*Supplied data:*
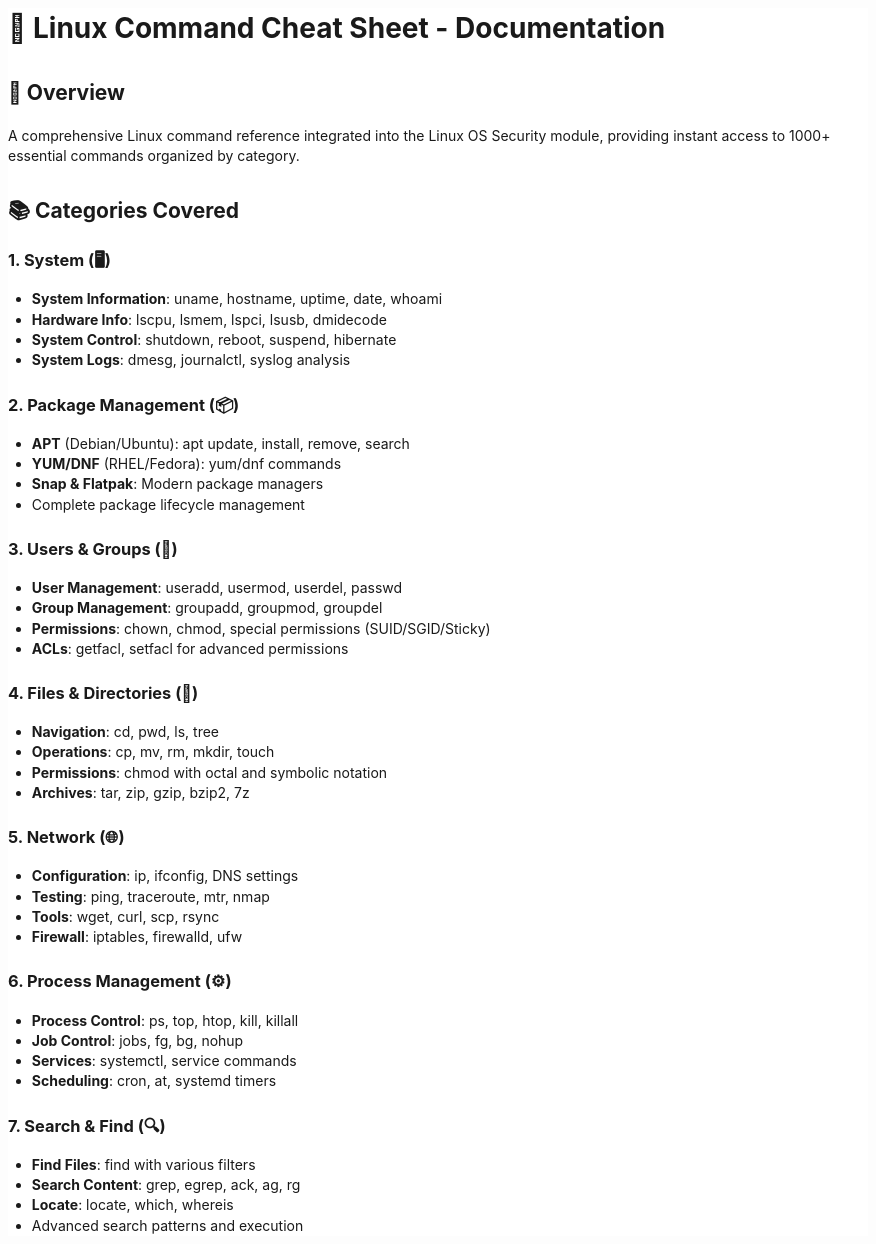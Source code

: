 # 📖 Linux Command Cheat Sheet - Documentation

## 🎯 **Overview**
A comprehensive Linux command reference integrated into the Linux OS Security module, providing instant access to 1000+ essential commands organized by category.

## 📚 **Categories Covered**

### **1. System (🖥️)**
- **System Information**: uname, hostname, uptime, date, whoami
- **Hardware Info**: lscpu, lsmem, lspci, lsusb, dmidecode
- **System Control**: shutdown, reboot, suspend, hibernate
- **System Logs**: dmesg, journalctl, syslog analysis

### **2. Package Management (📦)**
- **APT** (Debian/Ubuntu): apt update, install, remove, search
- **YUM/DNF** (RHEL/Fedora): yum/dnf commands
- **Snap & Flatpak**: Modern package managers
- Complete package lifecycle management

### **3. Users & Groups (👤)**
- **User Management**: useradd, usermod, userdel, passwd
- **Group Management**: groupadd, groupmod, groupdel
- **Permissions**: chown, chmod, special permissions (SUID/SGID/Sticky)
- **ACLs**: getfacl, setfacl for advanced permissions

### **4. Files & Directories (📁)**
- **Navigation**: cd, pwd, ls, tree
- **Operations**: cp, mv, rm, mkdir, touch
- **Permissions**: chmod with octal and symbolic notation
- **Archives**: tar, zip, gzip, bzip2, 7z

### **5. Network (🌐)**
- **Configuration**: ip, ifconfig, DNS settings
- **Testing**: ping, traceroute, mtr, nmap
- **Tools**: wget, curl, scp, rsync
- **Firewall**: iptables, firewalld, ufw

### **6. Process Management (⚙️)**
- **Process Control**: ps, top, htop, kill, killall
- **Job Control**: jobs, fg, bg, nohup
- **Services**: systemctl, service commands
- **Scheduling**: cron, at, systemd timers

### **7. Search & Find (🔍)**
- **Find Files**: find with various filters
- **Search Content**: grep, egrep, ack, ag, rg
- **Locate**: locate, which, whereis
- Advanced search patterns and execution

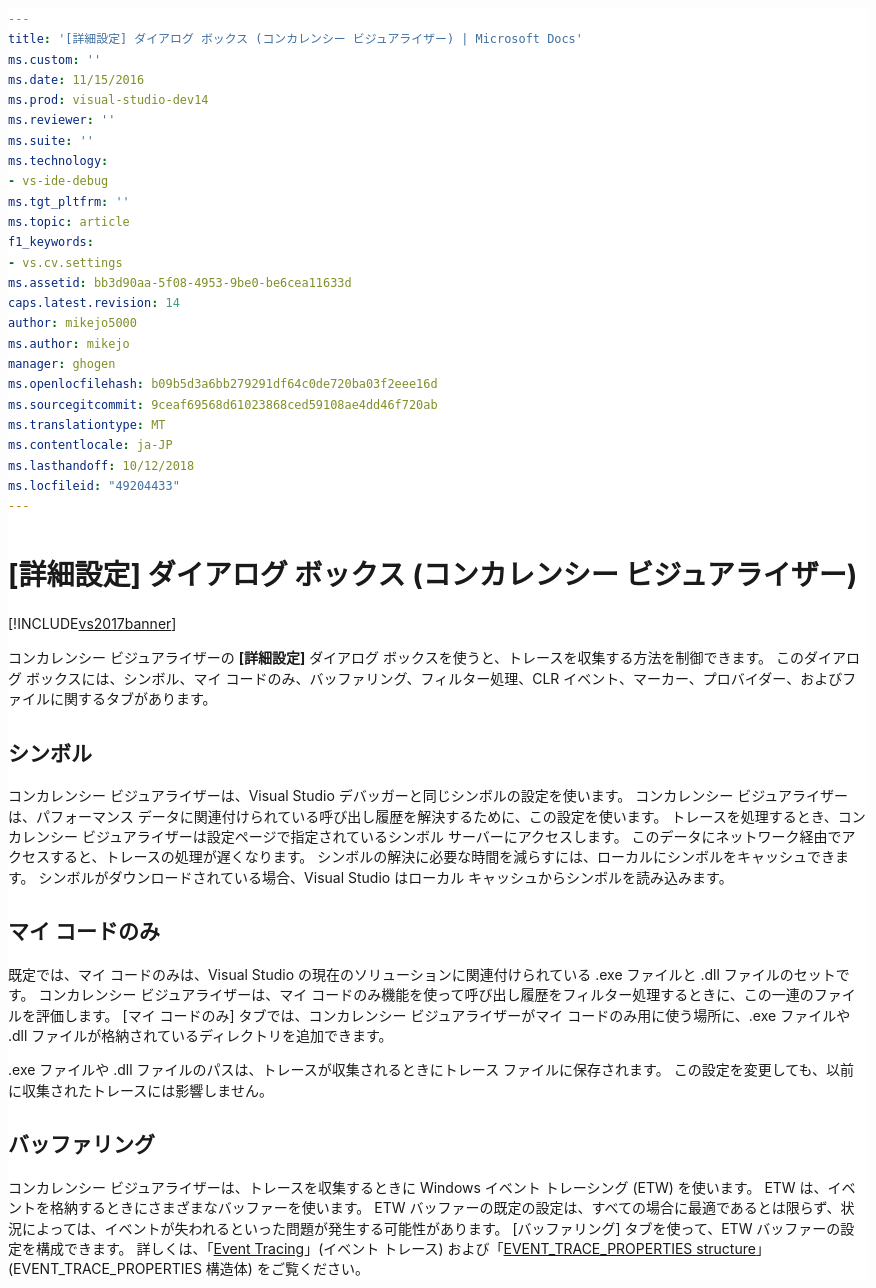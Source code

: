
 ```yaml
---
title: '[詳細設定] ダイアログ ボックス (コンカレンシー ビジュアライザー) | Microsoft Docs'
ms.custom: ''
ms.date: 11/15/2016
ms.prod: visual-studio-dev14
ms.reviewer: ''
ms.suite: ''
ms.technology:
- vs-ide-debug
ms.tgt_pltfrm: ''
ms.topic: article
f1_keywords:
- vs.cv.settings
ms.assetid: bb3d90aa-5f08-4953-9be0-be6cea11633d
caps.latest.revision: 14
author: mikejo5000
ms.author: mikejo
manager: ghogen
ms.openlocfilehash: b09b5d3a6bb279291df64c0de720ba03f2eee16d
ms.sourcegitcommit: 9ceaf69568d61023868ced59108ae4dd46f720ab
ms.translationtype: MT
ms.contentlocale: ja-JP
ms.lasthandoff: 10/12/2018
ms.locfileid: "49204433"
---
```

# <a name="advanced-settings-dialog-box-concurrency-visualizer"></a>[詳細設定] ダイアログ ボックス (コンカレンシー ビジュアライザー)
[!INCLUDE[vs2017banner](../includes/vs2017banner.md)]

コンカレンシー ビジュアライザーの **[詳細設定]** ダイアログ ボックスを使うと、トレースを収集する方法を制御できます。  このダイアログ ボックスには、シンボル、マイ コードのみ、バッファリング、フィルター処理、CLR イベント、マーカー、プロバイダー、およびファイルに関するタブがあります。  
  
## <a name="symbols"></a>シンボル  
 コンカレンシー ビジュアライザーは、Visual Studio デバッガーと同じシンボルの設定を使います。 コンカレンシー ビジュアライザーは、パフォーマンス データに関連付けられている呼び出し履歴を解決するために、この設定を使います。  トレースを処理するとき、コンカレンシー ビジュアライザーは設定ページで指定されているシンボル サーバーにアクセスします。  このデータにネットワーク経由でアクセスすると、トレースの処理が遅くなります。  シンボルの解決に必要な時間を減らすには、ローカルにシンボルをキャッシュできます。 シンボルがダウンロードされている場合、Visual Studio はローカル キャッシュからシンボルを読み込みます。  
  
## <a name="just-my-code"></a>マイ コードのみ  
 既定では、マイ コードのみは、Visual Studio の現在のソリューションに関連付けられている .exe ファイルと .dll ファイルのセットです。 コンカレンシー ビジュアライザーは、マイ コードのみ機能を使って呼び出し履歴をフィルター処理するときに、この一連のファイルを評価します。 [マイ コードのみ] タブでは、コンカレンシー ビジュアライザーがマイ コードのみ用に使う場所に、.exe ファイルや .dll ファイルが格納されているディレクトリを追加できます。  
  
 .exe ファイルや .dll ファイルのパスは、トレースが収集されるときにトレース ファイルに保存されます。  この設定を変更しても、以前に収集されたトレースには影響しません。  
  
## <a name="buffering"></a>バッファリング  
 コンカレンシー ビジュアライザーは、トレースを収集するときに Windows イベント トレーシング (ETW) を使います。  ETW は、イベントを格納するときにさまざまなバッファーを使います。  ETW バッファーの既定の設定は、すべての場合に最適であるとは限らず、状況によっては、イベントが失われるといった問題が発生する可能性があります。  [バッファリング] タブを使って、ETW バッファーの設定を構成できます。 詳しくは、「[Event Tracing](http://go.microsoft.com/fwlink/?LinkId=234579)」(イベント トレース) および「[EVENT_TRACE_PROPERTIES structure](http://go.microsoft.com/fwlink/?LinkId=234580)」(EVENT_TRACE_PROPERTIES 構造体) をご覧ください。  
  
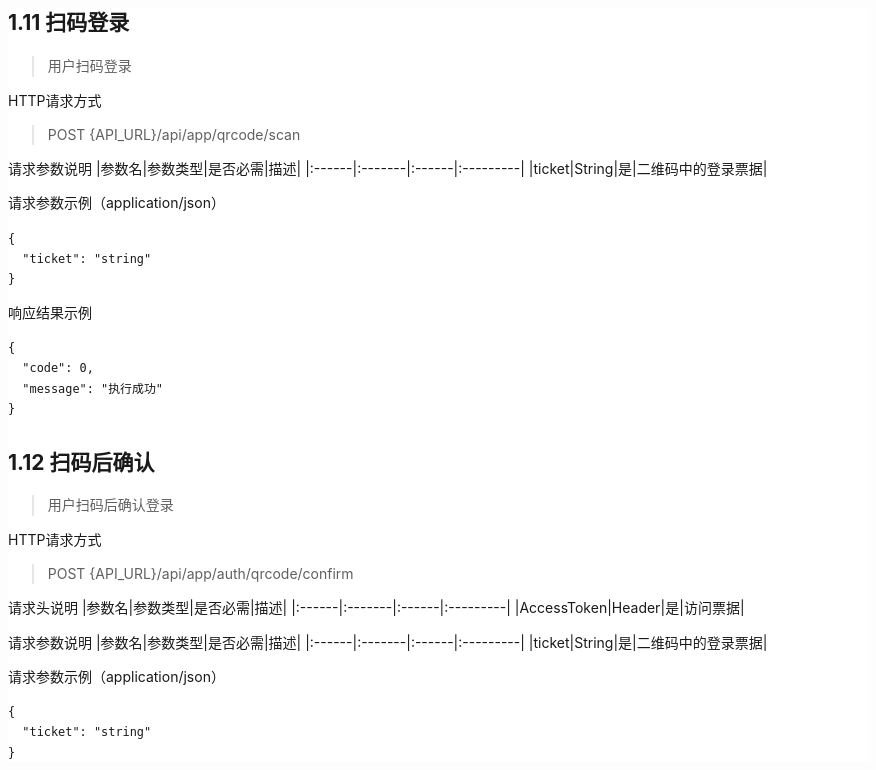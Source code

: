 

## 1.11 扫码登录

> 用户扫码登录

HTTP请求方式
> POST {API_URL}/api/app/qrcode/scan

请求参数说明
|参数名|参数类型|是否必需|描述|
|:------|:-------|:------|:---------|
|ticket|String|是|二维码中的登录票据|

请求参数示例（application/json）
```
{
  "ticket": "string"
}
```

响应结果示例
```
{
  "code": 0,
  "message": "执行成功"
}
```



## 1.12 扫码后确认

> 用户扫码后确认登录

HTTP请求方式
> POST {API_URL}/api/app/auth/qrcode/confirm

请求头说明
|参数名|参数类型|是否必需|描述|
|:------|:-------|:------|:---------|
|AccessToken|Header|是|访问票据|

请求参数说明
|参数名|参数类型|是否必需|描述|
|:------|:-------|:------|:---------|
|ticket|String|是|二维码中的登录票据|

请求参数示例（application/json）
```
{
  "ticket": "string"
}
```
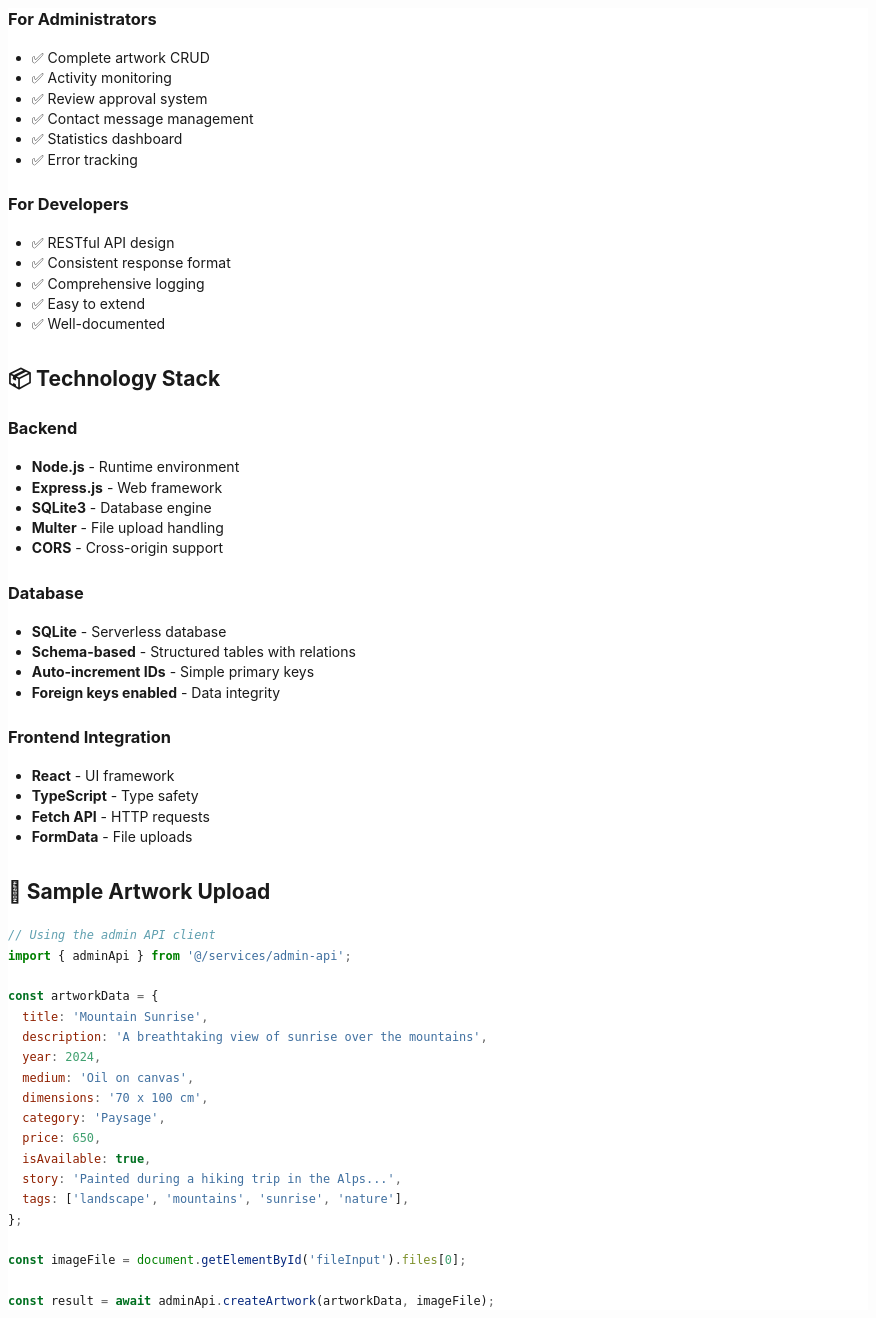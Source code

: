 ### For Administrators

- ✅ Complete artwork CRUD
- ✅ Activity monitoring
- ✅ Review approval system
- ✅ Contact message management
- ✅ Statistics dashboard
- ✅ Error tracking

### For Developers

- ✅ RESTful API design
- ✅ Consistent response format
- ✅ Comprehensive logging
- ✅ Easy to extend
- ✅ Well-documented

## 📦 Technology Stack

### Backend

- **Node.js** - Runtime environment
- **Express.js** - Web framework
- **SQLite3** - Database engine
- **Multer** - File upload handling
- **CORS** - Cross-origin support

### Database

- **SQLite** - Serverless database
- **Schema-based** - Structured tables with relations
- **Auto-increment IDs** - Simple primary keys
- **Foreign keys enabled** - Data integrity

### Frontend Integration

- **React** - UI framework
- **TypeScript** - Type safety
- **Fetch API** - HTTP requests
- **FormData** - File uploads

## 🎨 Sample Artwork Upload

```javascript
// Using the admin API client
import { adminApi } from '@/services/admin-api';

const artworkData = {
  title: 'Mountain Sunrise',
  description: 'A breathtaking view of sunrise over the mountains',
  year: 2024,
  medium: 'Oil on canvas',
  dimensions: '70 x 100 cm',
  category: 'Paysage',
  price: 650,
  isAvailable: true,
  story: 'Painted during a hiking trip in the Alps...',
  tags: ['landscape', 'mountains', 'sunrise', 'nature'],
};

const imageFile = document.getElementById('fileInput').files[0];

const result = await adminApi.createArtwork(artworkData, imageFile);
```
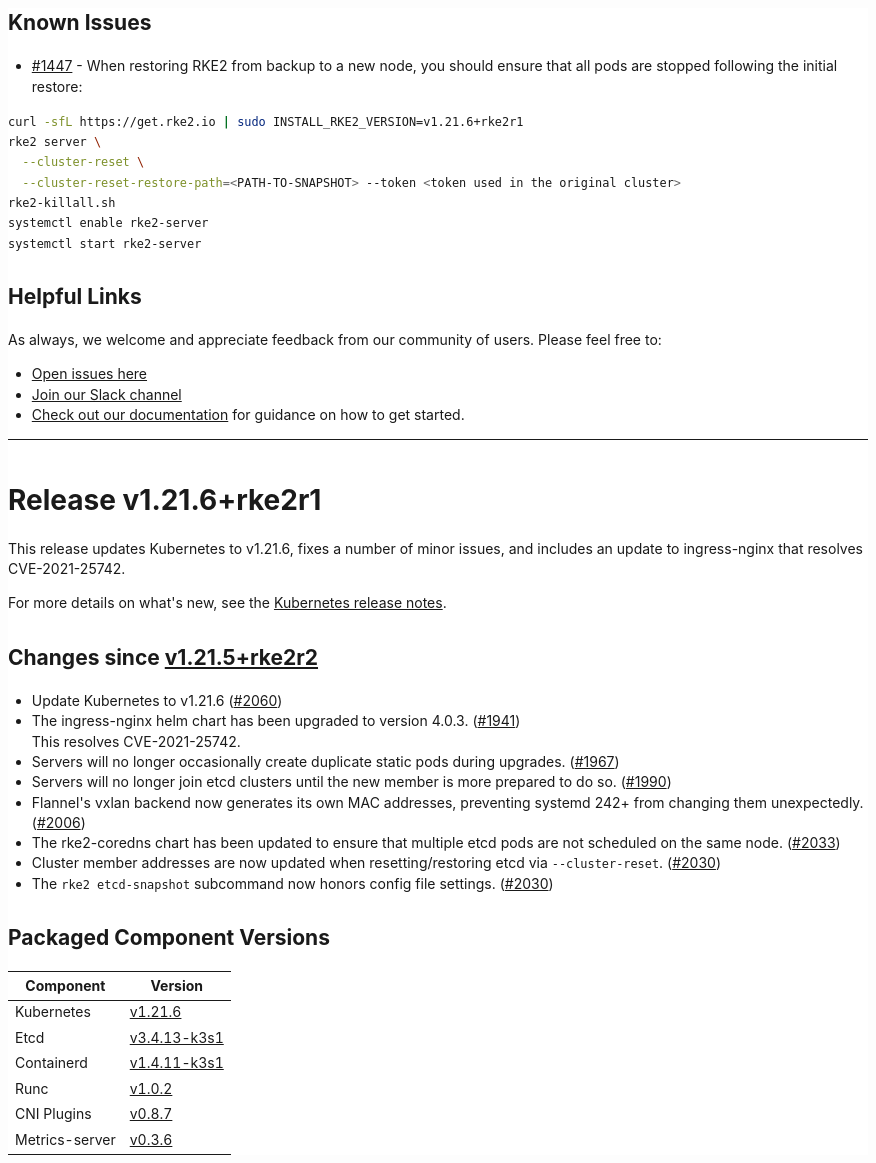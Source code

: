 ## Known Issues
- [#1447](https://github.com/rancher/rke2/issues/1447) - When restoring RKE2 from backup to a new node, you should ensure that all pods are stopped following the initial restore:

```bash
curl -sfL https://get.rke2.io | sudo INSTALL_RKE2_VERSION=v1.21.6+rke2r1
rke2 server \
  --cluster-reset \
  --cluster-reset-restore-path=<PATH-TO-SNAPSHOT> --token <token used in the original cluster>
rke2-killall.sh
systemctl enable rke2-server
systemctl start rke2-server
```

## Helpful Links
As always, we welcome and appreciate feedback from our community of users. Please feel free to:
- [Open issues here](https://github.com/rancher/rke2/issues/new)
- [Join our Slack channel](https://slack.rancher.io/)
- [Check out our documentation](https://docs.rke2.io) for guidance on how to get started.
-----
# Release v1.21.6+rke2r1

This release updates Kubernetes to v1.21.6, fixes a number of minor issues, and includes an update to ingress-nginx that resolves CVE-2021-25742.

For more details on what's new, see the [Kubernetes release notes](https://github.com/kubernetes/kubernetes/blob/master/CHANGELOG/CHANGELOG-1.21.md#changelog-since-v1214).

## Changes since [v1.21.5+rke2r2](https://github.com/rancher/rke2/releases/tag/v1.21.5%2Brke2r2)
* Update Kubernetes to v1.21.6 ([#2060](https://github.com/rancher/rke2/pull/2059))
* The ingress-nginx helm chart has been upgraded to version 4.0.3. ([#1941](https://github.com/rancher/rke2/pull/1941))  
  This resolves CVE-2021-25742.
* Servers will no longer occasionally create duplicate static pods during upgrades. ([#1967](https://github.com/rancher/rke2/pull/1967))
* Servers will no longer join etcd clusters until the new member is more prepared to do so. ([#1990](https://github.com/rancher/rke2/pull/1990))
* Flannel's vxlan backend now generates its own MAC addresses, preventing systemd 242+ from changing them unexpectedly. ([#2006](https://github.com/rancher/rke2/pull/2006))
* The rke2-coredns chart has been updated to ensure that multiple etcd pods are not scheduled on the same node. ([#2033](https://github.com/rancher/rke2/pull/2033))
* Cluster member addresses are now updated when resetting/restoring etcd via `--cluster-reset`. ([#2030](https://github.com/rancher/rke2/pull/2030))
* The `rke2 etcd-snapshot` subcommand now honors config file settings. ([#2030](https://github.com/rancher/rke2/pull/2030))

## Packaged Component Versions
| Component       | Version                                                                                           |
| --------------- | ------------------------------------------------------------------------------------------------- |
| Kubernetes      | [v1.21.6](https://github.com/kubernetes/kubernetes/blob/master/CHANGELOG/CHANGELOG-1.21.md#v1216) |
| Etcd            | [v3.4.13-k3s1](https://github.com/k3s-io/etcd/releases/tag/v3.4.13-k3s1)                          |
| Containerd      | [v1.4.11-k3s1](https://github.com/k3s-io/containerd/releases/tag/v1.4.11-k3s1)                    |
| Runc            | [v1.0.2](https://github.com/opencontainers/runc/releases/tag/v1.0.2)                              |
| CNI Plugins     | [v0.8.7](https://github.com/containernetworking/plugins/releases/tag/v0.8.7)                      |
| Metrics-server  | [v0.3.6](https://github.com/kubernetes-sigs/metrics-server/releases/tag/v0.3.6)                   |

*Exercise prompt:* Filter the records above for the string "category" and copy each matching line.

*Task output:*
A comprehensive Linux command reference integrated into the Linux OS Security module, providing instant access to 1000+ essential commands organized by category.
  category: 'Paysage',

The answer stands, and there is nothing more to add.